È come se le donne avessero acquisito un surplus di invisibilità, durante la pandemia. Presenti eccome nelle corsie degli ospedali, nei laboratori, nei centri di ricerca. Ma invisibili, anzi inesistenti nelle commissioni di esperti, nelle task force, ai vertici del potere che governa l’emergenza. Come se le donne sapessero meno degli uomini, come se non avessero competenze indispensabili, come se si potesse fare a meno di loro per decidere cosa e come fare durante la pandemia.

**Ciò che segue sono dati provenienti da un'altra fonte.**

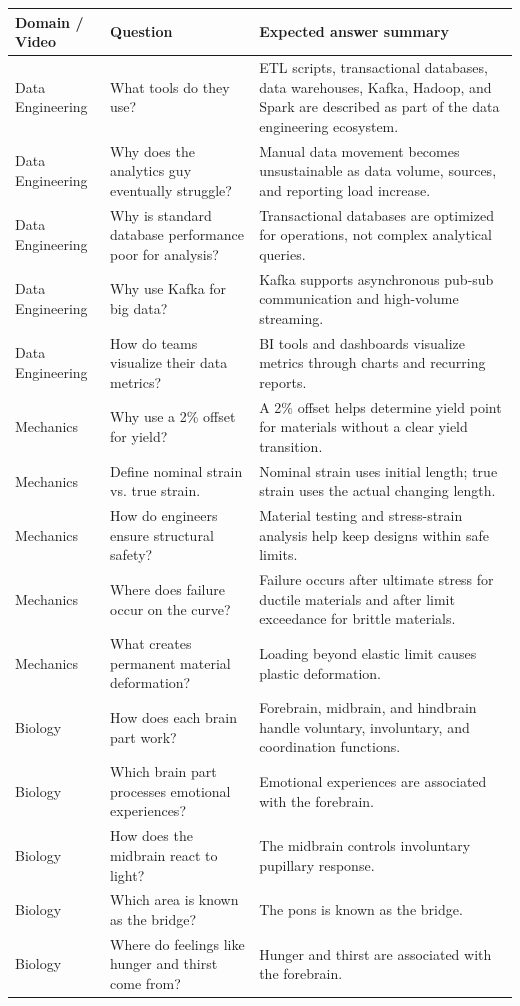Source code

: \documentclass[12pt,a4paper,oneside]{report}
\begin{document}
\begin{longtable}{p{} p{} p{}}
\toprule
\textbf{Domain / Video} & \textbf{Question} & \textbf{Expected answer summary} \\
\midrule
Data Engineering & What tools do they use? & ETL scripts, transactional databases, data warehouses, Kafka, Hadoop, and Spark are described as part of the data engineering ecosystem. \\
Data Engineering & Why does the analytics guy eventually struggle? & Manual data movement becomes unsustainable as data volume, sources, and reporting load increase. \\
Data Engineering & Why is standard database performance poor for analysis? & Transactional databases are optimized for operations, not complex analytical queries. \\
Data Engineering & Why use Kafka for big data? & Kafka supports asynchronous pub-sub communication and high-volume streaming. \\
Data Engineering & How do teams visualize their data metrics? & BI tools and dashboards visualize metrics through charts and recurring reports. \\
Mechanics & Why use a 2\% offset for yield? & A 2\% offset helps determine yield point for materials without a clear yield transition. \\
Mechanics & Define nominal strain vs. true strain. & Nominal strain uses initial length; true strain uses the actual changing length. \\
Mechanics & How do engineers ensure structural safety? & Material testing and stress-strain analysis help keep designs within safe limits. \\
Mechanics & Where does failure occur on the curve? & Failure occurs after ultimate stress for ductile materials and after limit exceedance for brittle materials. \\
Mechanics & What creates permanent material deformation? & Loading beyond elastic limit causes plastic deformation. \\
Biology & How does each brain part work? & Forebrain, midbrain, and hindbrain handle voluntary, involuntary, and coordination functions. \\
Biology & Which brain part processes emotional experiences? & Emotional experiences are associated with the forebrain. \\
Biology & How does the midbrain react to light? & The midbrain controls involuntary pupillary response. \\
Biology & Which area is known as the bridge? & The pons is known as the bridge. \\
Biology & Where do feelings like hunger and thirst come from? & Hunger and thirst are associated with the forebrain. \\
\bottomrule
\end{longtable}
\end{document}
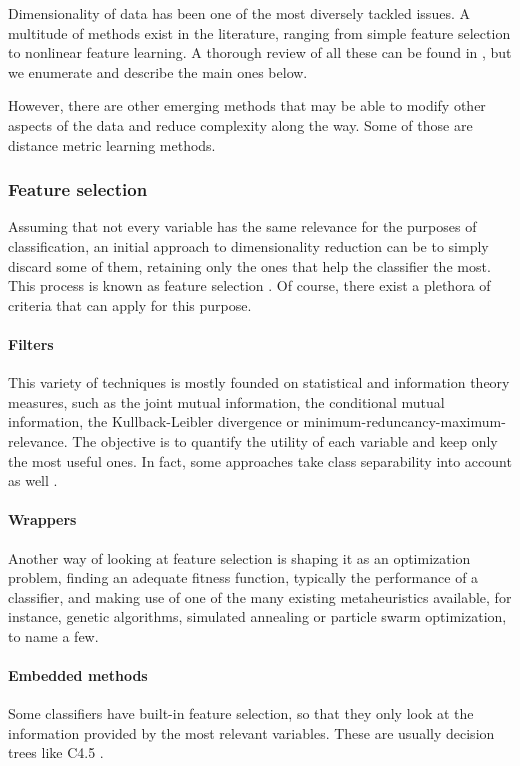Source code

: Dimensionality of data has been one of the most diversely tackled issues. A multitude of methods exist in the literature, ranging from simple feature selection to nonlinear feature learning. A thorough review of all these can be found in , but we enumerate and describe the main ones below.

However, there are other emerging methods that may be able to modify other aspects of the data and reduce complexity along the way. Some of those are distance metric learning methods.

\subsubsection{Feature selection}

Assuming that not every variable has the same relevance for the purposes of classification, an initial approach to dimensionality reduction can be to simply discard some of them, retaining only the ones that help the classifier the most. This process is known as feature selection . Of course, there exist a plethora of criteria that can apply for this purpose.

\paragraph*{Filters} This variety of techniques is mostly founded on statistical and information theory measures, such as the joint mutual information, the conditional mutual information, the Kullback-Leibler divergence or minimum-reduncancy-maximum-relevance. The objective is to quantify the utility of each variable and keep only the most useful ones. In fact, some approaches take class separability into account as well .

\paragraph*{Wrappers} Another way of looking at feature selection is shaping it as an optimization problem, finding an adequate fitness function, typically the performance of a classifier, and making use of one of the many existing metaheuristics available, for instance, genetic algorithms, simulated annealing or particle swarm optimization, to name a few.

\paragraph*{Embedded methods} Some classifiers have built-in feature selection, so that they only look at the information provided by the most relevant variables. These are usually decision trees like C4.5 .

E’ terribilmente deprimente, tutto ciò. Dal 4 maggio si è tornati  al lavoro. Chi, però? Per lo più uomini, e cinquantenni. Perché? Semplice: perché come si fa a uscire di casa e tornare sul posto di lavoro, se si è una madre con dei figli piccoli, o anche soltanto in età scolare? Si potrebbe ricorrere alla rete di famiglia, per chiedere soccorsi. Ma con il virus in circolazione, chi ha cuore di mettere a rischio una madre magari anziana perché guardi i bambini?

Certo, è previsto un bonus baby sitter. Ma bisogna avercela già, la baby sitter, e che sia disponibile. Ben venga in questa emergenza ogni supporto economico, ma affidare i propri figli in custodia a qualcuno non è un meccanismo automatico, facile da mettere in moto all’istante. E così, la ripartenza per molte donne è a marce ridotte, come una jeep che singhiozza su una strada di montagna, dissestata e in ripida salita.

Molte di loro saranno costrette a rimanere a casa, anche se il lockdown è finito. Ma in fondo è bello stare a casa con i bambini. Avere i propri figli sott’occhio da mattina a sera è un po’ come conoscerli di nuovo, e di più. Un po’ meno bello è stare a casa per chi invece dei figli (o oltre a loro) ha fra le mura un mostro. Uno di quei tanti mariti e compagni che le donne le maltrattano e non di rado le uccidono pure. Dall’inizio della reclusione collettiva è successo molte volte: ovviamente più del solito, perché la società non offriva più a queste vittime nessuna via di scampo.

Chiuse in casa ventiquattro ore su ventiquattro, a tu per tu con il mostro, più vulnerabili che mai. Come Gina, Viviana, Bruna e tante altre: solo a marzo undici donne sono state ammazzate dai loro partner dentro casa – a botte, a colpi di pistola, strozzate. Messe con le spalle al muro da questi drastici passi indietro, quest’oggi noi donne italiane andiamo incontro alla Fase 2 con la certezza che ci toccherà ancora una volta prendere la rincorsa e gettare il cuore – e la testa – oltre tanti, troppi e vecchi ostacoli.